Her food is the expensive part. A six pound bag of Purina dietary kibble is about five dollars less than the massive bag of Meow Mix. One can of wet food of about 156 grams is over three dollars.
Most people who know me know that I trust my vets and I usually follow their instructions to the letter and spare no expense. I've been asking for opinions on Facebook about food. I read the ingredients on those expensive cans, and they don't look that great.
And it's not that I don't trust my vet. I do, but I'm conflicted. I'm finding she likes to run all kinds of extra tests and adds costs, and suggests unnecessary visits. My Yelp review says that I feel like my cats are more than dollar signs to them.
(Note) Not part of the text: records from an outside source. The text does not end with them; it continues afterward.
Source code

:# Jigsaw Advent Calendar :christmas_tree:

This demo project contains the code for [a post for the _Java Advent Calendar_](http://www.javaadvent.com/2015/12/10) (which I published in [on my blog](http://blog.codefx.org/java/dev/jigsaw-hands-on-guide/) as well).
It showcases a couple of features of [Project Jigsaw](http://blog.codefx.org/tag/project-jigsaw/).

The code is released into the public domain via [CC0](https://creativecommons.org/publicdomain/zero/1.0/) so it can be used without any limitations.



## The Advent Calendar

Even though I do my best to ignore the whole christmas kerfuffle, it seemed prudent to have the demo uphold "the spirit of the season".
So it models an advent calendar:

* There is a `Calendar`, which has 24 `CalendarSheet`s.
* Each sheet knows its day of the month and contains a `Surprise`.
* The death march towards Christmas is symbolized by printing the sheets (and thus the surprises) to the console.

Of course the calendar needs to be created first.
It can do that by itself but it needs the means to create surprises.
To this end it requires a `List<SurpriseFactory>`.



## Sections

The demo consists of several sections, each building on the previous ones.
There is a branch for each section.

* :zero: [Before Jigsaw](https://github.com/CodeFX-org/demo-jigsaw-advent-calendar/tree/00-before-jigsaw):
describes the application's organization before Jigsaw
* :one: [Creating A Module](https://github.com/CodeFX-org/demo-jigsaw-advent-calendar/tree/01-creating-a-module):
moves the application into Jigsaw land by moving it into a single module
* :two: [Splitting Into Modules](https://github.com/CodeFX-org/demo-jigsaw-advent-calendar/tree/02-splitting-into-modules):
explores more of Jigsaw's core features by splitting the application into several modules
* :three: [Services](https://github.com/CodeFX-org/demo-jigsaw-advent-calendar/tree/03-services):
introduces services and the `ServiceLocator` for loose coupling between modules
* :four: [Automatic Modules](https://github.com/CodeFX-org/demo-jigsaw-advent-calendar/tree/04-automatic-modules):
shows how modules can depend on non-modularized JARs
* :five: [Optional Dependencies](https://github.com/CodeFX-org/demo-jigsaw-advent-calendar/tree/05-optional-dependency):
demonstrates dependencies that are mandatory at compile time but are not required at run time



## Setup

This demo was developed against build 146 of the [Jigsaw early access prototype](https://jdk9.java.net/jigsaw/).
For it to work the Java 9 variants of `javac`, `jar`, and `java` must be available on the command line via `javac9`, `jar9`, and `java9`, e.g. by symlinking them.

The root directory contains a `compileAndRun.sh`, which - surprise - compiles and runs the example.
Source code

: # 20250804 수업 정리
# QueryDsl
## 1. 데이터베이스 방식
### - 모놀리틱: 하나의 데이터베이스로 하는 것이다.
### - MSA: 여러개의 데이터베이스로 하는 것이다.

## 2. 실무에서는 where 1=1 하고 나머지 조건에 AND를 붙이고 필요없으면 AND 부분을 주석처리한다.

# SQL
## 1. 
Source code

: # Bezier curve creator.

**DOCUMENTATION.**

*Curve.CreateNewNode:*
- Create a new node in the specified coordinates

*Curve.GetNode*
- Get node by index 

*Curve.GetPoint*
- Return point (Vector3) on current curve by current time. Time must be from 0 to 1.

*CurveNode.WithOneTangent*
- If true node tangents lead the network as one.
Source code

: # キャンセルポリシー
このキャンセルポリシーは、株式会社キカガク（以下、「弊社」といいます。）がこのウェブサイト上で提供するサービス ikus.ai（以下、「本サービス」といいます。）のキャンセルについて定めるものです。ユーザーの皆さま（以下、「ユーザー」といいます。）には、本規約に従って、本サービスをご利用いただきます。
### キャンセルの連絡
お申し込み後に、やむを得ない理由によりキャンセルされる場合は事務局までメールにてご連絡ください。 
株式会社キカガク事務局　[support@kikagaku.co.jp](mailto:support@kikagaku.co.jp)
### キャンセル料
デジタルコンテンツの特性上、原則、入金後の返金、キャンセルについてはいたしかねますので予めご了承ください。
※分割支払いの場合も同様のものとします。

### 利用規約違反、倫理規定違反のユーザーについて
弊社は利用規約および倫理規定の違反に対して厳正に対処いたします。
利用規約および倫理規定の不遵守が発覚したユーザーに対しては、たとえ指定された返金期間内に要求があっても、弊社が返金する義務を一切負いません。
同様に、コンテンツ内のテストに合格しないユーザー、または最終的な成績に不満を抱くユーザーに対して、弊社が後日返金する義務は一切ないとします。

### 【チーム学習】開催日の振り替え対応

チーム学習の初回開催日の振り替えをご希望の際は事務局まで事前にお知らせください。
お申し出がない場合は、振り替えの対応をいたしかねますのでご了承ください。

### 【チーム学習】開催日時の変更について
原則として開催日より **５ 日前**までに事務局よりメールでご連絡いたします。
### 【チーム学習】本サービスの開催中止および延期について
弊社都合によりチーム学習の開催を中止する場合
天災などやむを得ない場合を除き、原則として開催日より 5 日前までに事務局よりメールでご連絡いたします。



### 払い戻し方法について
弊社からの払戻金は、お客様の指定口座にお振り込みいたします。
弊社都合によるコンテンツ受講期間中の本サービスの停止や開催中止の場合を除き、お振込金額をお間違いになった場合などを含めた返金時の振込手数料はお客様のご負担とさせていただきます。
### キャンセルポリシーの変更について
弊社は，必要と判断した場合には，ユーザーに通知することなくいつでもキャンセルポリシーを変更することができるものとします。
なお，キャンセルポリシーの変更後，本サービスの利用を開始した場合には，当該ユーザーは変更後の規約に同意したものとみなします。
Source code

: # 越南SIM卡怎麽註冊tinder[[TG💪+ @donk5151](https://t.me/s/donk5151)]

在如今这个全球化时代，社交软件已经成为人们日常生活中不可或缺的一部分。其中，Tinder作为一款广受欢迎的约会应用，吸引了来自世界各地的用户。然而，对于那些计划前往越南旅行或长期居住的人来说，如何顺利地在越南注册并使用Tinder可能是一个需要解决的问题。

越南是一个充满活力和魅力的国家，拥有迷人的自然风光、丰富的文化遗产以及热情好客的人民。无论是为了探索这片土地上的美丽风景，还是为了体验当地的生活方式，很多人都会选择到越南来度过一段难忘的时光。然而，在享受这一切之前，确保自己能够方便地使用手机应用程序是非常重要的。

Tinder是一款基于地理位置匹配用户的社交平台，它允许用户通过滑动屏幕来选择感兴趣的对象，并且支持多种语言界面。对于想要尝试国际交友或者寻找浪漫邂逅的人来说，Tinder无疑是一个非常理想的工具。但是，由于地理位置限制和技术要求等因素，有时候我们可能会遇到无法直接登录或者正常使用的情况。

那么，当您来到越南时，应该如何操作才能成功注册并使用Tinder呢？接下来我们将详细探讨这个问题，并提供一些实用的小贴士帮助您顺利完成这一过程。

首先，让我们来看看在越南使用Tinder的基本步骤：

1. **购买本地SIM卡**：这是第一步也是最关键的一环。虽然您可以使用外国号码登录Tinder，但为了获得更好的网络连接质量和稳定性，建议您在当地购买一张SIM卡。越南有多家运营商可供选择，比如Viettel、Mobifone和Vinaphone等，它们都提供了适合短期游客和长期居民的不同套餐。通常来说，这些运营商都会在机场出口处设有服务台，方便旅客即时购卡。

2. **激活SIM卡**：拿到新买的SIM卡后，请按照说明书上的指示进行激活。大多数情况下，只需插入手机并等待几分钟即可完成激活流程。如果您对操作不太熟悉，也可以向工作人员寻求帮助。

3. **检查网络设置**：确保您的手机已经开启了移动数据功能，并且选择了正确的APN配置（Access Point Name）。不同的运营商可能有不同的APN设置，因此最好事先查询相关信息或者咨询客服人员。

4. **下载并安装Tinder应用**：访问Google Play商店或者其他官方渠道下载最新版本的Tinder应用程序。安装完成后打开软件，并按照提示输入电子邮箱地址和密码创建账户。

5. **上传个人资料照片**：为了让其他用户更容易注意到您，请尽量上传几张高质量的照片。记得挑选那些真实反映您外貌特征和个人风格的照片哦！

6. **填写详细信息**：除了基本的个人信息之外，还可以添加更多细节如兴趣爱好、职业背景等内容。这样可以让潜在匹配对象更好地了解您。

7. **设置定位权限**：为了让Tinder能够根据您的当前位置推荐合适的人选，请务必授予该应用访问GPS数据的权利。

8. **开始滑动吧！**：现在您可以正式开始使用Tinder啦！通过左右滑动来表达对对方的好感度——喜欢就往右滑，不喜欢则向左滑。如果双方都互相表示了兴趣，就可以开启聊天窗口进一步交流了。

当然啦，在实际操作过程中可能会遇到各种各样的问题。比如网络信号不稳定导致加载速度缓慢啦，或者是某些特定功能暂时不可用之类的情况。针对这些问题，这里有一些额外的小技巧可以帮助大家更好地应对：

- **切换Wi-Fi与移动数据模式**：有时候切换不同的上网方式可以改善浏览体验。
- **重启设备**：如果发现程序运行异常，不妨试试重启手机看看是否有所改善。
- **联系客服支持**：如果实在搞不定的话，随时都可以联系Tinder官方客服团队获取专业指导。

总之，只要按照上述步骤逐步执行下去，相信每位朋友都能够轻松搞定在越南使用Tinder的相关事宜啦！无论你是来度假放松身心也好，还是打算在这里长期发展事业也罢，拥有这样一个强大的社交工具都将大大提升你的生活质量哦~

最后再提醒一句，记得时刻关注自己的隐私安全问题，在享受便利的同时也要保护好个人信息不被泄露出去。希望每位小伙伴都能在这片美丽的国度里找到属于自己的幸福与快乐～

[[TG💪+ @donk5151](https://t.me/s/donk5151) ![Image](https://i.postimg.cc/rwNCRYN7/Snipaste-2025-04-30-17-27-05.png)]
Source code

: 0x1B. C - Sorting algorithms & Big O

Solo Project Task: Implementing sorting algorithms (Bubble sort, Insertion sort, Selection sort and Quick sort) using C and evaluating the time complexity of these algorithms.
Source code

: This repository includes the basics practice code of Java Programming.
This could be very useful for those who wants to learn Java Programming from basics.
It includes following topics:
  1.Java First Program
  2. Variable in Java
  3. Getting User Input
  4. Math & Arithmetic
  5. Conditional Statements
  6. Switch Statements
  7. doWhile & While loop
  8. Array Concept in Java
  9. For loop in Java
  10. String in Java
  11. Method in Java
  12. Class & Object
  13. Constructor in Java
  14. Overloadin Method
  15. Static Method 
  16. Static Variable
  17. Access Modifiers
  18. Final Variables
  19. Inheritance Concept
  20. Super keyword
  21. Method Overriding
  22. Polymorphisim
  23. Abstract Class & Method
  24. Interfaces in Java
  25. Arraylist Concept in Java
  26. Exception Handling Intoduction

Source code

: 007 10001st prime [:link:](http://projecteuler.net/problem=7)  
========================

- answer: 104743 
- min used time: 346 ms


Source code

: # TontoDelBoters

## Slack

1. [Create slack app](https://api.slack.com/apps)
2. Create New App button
I don't feel that way anymore. I often feel like maybe she's being pressured to milk us.
So I followed the advice of people who make their own cat food and have had diabetic cats. (Thanks especially to Carrie Ganie.) Today I made my own cat food. I used chicken breast, brown rice and cat grass from my own garden. ( no pesticides, ever.) I finally used the meat grinder I asked for and received for Christmas a few years back. Both cats are enjoying it. It's probably still expensive, ( I haven't done the math.) but it's not Three-bucks-a-can expensive.
As a former meatcutter I can add some important information about chicken. I made certain to avoid a product called 'Seasoned Chicken'. You may have seen footage of butchers putting long needles into chicken meat and plumping it up. That's a brine. Literally just salt water. It's used to make the chicken 'taste better', look better, and add to the weight. It's harmless unless you are watching your dollars and your salt intake. I don't buy it for us and I sure as hell won't buy it for my cats. Check your labels. If they are brining the chicken, they legally have to tell you, but they will call it 'seasoned'.
Sorry I haven't written much in the blog. Honestly, it comes down to time, sensitive topics, and how I'm still trying to learn how to load photos from my phone. Still struggling with that. Literally, this was the only useful photo I could find. I'll update if I figure it out. For all photos I've taken recently, see my Instagram under Donna Milward.
And for the readers waiting for my next book: Sorry for the wait. I'm re-writing a battle scene, and David will need to edit that too.